(WHAT YOU NEED TO DO): Give the number of lines in the records below that include the word "PLTM", and add nothing to it.

(SOURCE INFORMATION):
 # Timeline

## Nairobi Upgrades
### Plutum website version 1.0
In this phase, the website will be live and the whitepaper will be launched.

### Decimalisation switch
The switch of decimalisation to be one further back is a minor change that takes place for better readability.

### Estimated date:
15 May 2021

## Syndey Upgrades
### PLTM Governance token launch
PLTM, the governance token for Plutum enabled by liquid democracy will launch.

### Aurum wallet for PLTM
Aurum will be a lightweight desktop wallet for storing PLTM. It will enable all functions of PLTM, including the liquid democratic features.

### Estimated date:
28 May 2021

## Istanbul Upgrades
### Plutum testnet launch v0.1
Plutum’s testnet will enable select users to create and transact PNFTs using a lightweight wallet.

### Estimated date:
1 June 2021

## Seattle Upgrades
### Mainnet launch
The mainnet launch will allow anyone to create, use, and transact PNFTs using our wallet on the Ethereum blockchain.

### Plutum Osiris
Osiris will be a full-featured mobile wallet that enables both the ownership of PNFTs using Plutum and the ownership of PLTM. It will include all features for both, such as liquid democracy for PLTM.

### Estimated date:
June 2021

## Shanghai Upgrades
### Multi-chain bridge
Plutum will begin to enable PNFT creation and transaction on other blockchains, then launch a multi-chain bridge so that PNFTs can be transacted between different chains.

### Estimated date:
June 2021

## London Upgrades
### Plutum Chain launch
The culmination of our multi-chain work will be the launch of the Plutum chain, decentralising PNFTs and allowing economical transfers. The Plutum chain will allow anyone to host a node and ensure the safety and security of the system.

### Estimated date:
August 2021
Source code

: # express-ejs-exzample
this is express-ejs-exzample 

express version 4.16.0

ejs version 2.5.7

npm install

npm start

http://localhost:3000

---

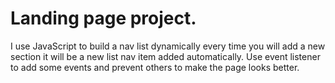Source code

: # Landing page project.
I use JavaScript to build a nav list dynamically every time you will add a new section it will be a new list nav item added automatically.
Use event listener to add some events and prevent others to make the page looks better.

(RESULT OF THIS TASK): 5